‘Green shoots’ of potential increase in cattle numbers

‘Green shoots’ of potential increase in cattle numbers

Scotland’s sharpest cattle farmers appear to have weathered the storm well last year with some improved performances, according to the results of the annual enterprise costings report by Quality Meat Scotland (QMS).

Launching the 2013 edition of the Cattle and Sheep Enterprise Profitability in Scotland report, Stuart Ashworth, QMS head of economics services, said that, for both sheep and cattle farmers, the outlook for the coming year was looking encouraging. There are, he said, some “green shoots” of an arrest in the decline of cattle numbers with indications that more female cattle are now being retained on farms.

Ashworth said there had been signs of ewe numbers starting to increase before the bad weather, and associated problems, including fluke, hit confidence last season. He said it would take the industry time to recover again from this check but a good open winter in the coming months could help the process significantly.

This year’s survey results, he warned, continue to show significant variation in levels of financial and technical performance within the industry.

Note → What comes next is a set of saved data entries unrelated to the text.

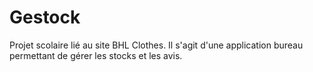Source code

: # Gestock
Projet scolaire lié au site BHL Clothes. Il s'agit d'une application bureau permettant de gérer les stocks et les avis. 
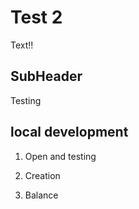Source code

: # Test 2

Text!!

## SubHeader

Testing

## local development

1. Open and testing

2. Creation

3. Balance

“Across some of the cattle enterprise types those in the top third reported higher margins in 2012 than those in the top third in 2011 even although the average margin fell in all cases,” said Mr Ashworth.

Mr Ashworth pointed out this had been achieved despite the fact that the period the report covers – the 2012 calf and lamb crop year – was a time of very challenging weather conditions. These exceptional conditions challenged farmers’ resilience in numerous ways – from higher feed and veterinary costs to changed sale profiles resulting in the sale of lighter animals.

“In common with previous years there are a number of recurring themes that characterise top performance. Top producers show a high level of physical, or technical, performance, strong control over costs and they maximise returns from the market place,” said Mr Ashworth.

Looking at suckler herds, those in the top third of gross margin per animal achieved higher output through higher calf rearing percentages and typically selling heavier calves resulting in higher yield per cow in the herd. They also typically received 4-9 p/kg liveweight (lwt) more for the calves they sold. They also had lower herd maintenance costs.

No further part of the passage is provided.